We previously conducted a study evaluating the direct and indirect costs of obesity among employees of eight major US industries and found considerable variability in economic burden according to industry of employment.15 While trends in obesity-related costs were observed across industries, in-depth comparisons between industries were not analyzed. Therefore, this follow-up study was conducted to provide a deeper analysis of the industry-specific factors affecting the economic burden of obesity among the working population, with a specific focus on the incremental costs associated with the three classes of obesity among employees of the healthcare industry. Since healthcare workers are typically health-educated and may theoretically be more health-aware regarding the negative effects of chronic diseases like obesity, we hypothesized that the associated costs may be lower in this subpopulation. Therefore, we compared the economic burden of employees in the healthcare industry to that of other industries to identify specific subpopulations that may be at higher risk of obesity-related costs. Additionally, employment industry was explored as a predictor of high healthcare costs. Insights on at-risk employees are needed to implement targeted employer-based obesity interventions that can effectively promote weight management according to the goals and needs of each employee subpopulation.
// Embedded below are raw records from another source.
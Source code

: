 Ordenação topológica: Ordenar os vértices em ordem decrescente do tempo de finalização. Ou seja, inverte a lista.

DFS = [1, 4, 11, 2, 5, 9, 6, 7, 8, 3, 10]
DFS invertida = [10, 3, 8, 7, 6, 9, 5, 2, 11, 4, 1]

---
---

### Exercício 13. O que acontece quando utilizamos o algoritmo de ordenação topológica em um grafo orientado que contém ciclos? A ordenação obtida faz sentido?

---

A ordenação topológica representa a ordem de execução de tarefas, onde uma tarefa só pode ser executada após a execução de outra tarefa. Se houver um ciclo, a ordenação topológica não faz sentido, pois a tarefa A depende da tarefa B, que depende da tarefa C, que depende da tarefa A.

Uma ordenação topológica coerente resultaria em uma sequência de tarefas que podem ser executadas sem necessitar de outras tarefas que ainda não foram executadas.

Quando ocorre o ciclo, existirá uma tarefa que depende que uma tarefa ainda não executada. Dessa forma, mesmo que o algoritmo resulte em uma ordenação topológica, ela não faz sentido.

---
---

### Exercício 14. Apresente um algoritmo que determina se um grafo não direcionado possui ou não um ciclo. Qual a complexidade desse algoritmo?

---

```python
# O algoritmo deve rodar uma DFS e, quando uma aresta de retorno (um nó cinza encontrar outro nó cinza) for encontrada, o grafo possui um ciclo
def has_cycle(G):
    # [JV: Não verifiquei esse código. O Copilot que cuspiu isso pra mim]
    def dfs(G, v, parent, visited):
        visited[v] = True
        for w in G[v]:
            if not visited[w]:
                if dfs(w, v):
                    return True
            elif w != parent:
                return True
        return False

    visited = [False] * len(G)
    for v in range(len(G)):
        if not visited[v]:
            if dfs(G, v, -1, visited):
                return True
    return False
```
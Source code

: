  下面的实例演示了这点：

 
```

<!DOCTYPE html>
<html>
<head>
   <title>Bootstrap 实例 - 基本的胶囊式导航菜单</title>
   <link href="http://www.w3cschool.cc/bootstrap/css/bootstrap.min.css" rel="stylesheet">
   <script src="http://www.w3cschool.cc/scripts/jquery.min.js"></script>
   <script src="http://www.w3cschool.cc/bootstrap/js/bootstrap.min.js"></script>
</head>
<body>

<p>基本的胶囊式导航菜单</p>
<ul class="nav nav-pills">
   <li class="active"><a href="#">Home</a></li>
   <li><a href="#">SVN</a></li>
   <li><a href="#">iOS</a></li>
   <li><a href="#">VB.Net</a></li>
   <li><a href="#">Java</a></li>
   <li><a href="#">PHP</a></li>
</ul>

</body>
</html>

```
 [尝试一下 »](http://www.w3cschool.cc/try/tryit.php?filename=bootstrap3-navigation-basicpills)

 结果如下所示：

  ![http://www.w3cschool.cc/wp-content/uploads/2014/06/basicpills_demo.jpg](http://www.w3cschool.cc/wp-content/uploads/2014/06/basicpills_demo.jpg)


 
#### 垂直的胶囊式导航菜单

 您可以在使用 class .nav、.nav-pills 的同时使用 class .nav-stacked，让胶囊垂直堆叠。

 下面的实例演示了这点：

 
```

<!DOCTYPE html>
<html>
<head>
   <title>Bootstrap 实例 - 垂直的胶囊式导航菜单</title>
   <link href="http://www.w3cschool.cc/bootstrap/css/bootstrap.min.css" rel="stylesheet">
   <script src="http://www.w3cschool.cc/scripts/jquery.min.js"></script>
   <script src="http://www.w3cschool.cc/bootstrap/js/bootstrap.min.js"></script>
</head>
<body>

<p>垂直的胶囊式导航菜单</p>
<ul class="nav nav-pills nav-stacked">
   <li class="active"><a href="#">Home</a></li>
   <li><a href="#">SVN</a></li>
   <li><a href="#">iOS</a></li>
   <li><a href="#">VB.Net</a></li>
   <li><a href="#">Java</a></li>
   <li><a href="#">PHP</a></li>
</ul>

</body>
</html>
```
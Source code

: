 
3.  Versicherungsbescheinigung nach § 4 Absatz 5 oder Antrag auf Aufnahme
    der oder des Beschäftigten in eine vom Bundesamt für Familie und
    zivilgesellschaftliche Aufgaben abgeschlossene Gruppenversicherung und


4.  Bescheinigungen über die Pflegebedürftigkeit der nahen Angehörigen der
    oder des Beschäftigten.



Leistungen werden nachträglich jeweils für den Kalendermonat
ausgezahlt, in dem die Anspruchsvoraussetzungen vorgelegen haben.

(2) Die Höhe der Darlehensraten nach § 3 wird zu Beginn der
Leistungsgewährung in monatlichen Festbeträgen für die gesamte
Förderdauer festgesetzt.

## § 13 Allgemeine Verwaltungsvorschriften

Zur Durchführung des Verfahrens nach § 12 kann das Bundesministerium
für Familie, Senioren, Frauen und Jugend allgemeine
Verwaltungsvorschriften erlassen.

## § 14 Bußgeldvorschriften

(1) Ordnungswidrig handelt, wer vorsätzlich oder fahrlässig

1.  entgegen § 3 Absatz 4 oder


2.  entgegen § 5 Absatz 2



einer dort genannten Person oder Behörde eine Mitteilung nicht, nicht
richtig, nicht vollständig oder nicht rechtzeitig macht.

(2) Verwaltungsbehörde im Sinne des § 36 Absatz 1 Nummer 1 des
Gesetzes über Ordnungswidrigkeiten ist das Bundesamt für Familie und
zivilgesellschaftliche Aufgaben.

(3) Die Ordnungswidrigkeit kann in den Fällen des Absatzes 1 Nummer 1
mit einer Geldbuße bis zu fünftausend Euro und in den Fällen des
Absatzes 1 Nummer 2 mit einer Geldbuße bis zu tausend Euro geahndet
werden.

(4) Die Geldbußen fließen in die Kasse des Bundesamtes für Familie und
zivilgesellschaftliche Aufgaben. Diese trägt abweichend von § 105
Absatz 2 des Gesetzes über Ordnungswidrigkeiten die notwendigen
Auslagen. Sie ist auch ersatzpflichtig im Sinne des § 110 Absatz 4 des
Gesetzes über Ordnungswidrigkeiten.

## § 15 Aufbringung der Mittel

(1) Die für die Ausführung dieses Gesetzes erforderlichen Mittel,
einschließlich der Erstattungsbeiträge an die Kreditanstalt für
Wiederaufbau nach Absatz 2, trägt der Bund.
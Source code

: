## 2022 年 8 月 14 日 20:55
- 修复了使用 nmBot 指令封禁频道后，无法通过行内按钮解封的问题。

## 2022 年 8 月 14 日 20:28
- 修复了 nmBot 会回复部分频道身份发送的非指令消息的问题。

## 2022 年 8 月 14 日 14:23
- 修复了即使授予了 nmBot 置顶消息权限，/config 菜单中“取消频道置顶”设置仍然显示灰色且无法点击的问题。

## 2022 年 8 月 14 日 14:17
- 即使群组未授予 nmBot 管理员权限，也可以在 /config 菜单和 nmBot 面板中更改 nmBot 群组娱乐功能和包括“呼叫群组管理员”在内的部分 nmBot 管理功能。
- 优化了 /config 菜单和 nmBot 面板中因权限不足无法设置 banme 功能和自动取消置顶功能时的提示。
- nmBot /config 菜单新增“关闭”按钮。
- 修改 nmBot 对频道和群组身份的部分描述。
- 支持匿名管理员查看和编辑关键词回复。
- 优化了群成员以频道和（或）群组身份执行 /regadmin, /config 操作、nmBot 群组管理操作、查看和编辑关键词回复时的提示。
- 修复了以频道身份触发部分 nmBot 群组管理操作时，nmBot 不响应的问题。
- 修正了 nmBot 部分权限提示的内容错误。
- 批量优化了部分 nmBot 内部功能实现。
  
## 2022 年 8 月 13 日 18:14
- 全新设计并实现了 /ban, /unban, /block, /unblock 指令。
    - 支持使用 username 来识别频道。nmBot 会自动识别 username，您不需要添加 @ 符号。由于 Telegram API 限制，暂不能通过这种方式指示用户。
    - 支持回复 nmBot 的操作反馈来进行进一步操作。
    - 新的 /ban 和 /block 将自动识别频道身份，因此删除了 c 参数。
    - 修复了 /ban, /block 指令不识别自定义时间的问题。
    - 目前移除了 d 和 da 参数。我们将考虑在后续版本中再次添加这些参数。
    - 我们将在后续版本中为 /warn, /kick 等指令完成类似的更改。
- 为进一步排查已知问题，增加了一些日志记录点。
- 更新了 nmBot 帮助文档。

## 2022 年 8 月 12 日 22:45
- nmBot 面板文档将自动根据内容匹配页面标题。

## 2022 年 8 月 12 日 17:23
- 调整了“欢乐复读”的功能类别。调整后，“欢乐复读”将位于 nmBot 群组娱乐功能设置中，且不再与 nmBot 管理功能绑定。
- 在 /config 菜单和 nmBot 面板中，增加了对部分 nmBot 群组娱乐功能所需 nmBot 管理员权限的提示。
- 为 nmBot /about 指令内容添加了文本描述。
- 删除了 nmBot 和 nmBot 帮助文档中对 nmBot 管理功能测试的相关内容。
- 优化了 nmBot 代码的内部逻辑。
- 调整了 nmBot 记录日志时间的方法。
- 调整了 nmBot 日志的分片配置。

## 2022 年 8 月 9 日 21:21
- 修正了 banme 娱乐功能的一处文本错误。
This study was conducted using data from the Optum Health Reporting and Insights employer claims database (employer database) from January 1, 2010 to March 31, 2017. The employer database includes administrative claims for over 19.1 million privately insured individuals covered by 84 self-insured Fortune 500 companies in the US for services provided from 1999 through the first quarter of 2017. In addition, for 42 of the 84 companies, some work loss data for employees (approximately 4.4 million lives) are available, including short- and long-term disability claims. Importantly, the employer database contains no information to measure the indirect impact costs of obesity on presenteeism and workers’ compensation, factors considered to be major contributors to total costs.12
Data were de-identified and complied with the Health Insurance Portability and Accountability Act (HIPAA). Therefore, no reviews by an institutional review board were required.
Study Design and Cohorts
A retrospective longitudinal cohort study was conducted. Study design and patient inclusion and exclusion criteria were described in detail previously.15 Briefly, employees were classified into one of the following study cohorts based on BMI: (1) obesity class I (employees with BMI between 30.0 and 34.9 kg/m2); (2) obesity class II (employees with BMI between 35.0 and 39.9 kg/m2); (3) obesity class III (employees with BMI of 40 kg/m2 or over); and (4) reference cohort, as a proxy of a normal-weight population, consisting of a randomly selected sample of employees without overweight, obesity, or underweight BMI codes and without overweight or obesity term International Classification of Diseases (ICD) diagnosis codes. Since normal BMI diagnosis codes are not generally used by healthcare providers except in conjunction with another underlying condition, selection of employees with normal BMI codes would have biased the reference cohort towards unhealthier individuals.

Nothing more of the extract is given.